# Oracle VirtualBox hängt beim booten von Ubuntu



## xyt4n (3. Nov 2014)

Hallo,

ich habe ein Problem mit einer Virtual Machine. Ich bin das tut durchgegangen und eigentlich hat alles geklappt, nur beim booten passiert nichts mehr.



Ich hab schon ein wenig versucht zu googlen und Lösungen probiert, aber das konnte mir nicht helfen.


----------



## BuckRogers (4. Nov 2014)

Was ist dein host für ein system? 32 oder 64bit? Und das guest system?


----------



## xyt4n (4. Nov 2014)

Meine OS ist windows 7 64 bit, die VM arbeitet auf 32 bit und die Ubuntu iso entspricht auch der 32 bit Version


----------



## BuckRogers (4. Nov 2014)

Es sieht so eigentlich alles ok aus. Schonmal ein 64-bit image versucht? Ich bezweifle stark dass es daran liegt, aber man weiß ja nie. Ansonsten nimm einfach mal die Bootreihenfolge raus und versuch nur von Festplatte zu booten. Versuchst du zu installieren? Hast du schon installiert? Oder benutzt du das als Live-CD? Eventuell ist bei der installation was schief gelaufen? Verwendest du UEFI support?
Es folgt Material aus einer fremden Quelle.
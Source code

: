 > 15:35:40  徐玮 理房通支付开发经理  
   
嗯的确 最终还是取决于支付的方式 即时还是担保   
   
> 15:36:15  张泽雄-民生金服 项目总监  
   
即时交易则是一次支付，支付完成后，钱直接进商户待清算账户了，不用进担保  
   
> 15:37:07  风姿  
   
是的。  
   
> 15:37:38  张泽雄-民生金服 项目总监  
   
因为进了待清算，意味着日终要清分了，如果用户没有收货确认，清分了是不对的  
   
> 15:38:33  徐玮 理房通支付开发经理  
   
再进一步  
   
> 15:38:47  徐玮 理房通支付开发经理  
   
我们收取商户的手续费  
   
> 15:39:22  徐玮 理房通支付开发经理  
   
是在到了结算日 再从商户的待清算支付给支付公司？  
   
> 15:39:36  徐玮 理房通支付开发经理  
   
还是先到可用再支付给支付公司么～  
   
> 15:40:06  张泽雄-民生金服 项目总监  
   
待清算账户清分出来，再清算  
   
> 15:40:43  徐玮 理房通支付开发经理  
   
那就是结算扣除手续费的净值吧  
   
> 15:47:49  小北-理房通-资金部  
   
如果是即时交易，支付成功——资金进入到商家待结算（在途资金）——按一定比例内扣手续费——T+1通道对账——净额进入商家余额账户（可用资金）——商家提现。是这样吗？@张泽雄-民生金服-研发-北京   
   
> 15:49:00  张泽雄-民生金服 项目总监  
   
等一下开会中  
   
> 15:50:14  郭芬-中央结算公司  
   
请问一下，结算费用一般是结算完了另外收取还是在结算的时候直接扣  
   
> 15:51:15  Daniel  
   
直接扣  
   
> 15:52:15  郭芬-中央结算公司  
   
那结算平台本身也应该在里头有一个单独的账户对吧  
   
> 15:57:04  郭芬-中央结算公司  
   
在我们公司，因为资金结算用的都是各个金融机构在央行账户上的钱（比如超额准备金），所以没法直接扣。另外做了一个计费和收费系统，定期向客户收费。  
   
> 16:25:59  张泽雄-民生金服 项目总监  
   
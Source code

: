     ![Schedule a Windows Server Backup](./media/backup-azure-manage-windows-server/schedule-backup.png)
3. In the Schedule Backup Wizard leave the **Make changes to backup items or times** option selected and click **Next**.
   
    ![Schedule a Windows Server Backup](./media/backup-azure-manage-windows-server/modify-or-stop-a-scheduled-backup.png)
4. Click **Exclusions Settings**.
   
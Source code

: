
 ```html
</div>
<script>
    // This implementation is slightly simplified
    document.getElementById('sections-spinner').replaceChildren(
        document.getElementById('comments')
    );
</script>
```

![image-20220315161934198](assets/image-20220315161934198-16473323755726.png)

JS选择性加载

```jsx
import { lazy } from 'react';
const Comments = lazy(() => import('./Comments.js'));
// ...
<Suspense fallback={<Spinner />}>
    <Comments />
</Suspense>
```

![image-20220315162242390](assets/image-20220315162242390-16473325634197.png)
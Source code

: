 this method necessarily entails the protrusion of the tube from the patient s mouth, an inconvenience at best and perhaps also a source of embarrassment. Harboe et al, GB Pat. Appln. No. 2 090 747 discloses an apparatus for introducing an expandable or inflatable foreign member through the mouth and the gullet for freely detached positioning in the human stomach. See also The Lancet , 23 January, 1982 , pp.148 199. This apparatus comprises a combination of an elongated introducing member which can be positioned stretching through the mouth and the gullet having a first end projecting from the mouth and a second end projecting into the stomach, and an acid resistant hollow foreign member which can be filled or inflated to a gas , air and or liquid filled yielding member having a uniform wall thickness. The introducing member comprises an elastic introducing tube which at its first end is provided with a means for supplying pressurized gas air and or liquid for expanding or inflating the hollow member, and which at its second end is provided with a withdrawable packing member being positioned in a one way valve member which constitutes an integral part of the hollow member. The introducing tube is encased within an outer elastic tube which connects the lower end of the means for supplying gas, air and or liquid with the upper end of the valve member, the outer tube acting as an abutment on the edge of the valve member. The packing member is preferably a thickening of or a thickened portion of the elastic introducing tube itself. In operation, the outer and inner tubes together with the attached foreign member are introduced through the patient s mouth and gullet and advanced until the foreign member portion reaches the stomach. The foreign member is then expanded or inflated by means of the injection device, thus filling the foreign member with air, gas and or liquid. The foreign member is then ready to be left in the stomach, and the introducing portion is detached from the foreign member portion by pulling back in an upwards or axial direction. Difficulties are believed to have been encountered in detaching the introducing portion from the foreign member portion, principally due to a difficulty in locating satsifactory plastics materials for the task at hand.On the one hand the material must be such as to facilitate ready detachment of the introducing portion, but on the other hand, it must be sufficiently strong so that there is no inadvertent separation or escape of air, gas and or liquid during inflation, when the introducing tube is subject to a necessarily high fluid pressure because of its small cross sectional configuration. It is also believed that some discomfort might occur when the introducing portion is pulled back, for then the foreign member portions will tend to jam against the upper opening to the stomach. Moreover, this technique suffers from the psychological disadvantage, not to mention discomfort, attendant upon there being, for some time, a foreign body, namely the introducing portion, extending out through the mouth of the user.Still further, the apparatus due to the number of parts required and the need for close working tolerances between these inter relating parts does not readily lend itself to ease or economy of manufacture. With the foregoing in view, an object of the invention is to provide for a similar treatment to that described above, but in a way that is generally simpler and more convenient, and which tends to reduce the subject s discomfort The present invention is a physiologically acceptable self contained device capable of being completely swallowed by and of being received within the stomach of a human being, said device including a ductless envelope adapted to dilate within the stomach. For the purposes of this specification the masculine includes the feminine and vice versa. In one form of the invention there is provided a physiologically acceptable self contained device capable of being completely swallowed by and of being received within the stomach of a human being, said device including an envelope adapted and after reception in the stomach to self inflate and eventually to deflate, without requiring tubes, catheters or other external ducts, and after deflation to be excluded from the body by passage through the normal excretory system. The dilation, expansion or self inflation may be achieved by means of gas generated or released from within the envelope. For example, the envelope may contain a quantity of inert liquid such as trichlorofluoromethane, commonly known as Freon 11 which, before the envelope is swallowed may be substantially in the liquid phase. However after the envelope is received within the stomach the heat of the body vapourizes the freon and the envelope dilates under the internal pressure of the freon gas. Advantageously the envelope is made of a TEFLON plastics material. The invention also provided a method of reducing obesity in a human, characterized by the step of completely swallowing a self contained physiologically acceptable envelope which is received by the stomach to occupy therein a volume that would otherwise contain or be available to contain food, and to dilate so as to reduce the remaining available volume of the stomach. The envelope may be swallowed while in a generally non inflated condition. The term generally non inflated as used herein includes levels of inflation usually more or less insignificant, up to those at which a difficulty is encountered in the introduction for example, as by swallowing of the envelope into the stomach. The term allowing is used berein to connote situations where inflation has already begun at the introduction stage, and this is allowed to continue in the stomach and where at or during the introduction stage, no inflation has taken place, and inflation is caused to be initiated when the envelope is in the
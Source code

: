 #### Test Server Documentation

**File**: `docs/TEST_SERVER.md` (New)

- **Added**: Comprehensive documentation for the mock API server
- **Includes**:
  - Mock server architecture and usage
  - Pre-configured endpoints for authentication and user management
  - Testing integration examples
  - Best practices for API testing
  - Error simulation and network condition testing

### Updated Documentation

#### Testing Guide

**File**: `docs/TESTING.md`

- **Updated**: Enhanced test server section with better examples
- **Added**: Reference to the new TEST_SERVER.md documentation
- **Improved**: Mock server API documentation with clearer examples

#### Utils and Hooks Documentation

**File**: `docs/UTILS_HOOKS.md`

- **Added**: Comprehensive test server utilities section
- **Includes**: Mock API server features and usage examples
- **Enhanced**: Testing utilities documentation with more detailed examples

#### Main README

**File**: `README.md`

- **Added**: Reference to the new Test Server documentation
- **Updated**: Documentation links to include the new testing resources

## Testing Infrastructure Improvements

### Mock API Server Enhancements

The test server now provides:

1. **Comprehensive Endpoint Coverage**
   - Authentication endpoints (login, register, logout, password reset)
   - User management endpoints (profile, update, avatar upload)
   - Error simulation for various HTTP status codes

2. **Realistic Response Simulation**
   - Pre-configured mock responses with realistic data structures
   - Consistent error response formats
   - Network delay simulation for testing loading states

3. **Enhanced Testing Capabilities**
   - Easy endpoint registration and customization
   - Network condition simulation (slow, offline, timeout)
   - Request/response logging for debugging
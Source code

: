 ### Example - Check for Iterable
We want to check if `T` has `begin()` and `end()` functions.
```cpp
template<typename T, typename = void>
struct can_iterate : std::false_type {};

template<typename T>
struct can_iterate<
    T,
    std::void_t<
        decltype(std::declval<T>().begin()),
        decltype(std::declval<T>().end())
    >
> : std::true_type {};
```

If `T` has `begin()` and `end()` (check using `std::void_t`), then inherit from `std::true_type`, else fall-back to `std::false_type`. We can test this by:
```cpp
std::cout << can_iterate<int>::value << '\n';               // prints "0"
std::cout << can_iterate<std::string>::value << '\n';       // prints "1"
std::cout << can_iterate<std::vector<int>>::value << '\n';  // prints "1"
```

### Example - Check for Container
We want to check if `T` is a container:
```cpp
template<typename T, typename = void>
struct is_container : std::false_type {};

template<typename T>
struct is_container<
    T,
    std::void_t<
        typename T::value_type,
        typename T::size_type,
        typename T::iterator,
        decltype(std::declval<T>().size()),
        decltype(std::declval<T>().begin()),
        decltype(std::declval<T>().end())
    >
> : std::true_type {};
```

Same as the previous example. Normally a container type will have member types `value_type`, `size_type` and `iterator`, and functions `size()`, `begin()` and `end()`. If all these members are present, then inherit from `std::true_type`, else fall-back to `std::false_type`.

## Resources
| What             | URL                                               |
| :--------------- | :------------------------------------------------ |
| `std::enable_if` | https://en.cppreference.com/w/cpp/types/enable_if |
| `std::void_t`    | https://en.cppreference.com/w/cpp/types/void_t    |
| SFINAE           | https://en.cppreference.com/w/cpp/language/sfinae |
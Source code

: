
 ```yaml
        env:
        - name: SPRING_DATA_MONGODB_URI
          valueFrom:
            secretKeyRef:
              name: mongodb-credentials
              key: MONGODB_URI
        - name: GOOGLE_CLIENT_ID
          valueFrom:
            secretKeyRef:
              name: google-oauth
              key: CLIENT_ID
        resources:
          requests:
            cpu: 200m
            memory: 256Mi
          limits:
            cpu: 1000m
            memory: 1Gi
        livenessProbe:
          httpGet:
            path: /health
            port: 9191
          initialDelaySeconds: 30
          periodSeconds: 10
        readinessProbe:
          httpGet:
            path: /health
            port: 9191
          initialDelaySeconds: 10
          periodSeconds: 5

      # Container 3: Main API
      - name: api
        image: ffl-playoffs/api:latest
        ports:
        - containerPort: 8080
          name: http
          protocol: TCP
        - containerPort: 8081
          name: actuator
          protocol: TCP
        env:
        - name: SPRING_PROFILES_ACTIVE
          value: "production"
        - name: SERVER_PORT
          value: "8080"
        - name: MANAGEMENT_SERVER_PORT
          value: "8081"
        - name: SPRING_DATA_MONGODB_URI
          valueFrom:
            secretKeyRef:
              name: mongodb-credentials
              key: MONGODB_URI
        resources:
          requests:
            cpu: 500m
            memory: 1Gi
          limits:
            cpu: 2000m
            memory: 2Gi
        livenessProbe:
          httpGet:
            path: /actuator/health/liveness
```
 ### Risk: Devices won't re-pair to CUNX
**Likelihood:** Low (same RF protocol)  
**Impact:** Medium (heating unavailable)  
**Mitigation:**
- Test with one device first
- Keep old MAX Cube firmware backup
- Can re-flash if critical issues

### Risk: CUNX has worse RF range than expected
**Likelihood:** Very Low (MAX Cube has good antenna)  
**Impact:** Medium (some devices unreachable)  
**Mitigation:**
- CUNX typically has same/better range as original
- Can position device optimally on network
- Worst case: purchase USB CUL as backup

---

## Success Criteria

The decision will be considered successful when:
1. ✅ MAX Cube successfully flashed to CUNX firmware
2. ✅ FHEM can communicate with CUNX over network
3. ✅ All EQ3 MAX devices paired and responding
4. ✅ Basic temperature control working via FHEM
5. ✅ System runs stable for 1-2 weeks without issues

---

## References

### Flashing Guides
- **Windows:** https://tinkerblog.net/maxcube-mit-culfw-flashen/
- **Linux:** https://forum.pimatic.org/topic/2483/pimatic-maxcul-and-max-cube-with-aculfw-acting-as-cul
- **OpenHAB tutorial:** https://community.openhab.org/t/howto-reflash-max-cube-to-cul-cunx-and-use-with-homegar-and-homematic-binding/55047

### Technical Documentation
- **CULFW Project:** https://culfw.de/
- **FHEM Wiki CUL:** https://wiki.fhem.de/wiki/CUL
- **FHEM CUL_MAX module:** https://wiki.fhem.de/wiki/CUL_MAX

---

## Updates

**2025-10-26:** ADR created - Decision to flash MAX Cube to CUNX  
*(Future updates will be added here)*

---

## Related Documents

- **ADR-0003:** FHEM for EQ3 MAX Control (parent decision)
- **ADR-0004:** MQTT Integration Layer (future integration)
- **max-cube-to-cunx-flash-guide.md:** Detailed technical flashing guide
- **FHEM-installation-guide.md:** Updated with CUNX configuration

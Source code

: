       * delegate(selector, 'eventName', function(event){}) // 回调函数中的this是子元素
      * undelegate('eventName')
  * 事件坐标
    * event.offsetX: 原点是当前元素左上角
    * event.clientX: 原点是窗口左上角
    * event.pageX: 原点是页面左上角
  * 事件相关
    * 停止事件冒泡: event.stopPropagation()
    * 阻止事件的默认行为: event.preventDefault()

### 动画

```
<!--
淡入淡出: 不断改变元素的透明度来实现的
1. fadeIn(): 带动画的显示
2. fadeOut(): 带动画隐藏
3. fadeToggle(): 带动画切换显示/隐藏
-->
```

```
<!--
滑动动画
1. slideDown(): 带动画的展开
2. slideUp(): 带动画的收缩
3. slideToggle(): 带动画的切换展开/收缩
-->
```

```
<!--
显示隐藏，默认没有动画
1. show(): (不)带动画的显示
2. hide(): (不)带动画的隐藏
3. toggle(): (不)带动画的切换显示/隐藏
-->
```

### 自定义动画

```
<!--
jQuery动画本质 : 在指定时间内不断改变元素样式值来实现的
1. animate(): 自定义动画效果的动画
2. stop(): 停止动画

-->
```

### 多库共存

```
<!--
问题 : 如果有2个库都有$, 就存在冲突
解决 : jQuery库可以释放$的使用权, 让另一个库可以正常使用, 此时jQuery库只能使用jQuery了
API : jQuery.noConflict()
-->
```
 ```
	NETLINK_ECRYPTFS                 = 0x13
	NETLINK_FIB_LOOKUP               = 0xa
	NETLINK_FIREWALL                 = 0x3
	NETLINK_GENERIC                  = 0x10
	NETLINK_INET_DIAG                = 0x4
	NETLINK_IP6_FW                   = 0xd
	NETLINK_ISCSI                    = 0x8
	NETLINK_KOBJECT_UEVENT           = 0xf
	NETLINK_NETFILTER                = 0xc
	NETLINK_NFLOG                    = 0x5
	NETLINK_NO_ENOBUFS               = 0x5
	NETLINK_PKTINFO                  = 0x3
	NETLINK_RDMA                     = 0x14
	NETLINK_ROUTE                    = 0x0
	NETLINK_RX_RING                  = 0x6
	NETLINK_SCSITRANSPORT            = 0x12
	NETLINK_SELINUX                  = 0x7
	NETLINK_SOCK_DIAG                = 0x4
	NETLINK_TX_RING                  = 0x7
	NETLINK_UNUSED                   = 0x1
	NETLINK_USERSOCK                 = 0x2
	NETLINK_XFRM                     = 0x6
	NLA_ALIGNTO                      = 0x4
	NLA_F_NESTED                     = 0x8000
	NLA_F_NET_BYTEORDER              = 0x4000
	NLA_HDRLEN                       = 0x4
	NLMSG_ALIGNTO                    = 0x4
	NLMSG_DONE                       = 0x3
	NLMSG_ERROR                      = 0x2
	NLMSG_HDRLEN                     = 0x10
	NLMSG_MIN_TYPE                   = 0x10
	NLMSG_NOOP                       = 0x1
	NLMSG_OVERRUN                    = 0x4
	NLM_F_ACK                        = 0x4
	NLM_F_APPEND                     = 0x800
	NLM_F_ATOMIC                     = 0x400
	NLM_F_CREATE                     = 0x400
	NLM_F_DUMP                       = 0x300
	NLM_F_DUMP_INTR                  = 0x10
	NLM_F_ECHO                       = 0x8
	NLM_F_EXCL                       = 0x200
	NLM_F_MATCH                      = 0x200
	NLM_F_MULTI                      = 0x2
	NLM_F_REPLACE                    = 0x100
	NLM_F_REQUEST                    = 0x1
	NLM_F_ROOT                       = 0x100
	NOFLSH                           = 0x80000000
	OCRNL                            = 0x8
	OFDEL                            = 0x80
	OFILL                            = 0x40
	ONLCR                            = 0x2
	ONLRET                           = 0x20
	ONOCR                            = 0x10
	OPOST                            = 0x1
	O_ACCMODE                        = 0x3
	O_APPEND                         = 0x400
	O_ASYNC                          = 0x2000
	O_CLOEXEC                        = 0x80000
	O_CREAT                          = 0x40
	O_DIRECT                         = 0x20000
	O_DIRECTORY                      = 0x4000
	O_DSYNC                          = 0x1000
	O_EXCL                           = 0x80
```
Wenn ja, und dein Host kann das nicht, dann schalte es aus.
Mehr weiß ich auch nicht im Moment.


----------



## dzim (5. Nov 2014)

Es soll Probleme von Unity-Next und VMs geben... Also würde ich gerne noch wissen, welches ISO du verwendest: Reguläres Ubuntu (sollte funktionieren) oder eben Unity Next (wird Probleme machen).


----------



## xyt4n (8. Nov 2014)

Ich habs geschafft! 
Wusste nicht das ich eine Taste drücken soll, wenn der Bildschirm lila ist, um es zu installieren.. Wenn man keine drückt (es kommt keine Meldung das man etwas drücken soll), dann passiert der oben genannte Fehler


----------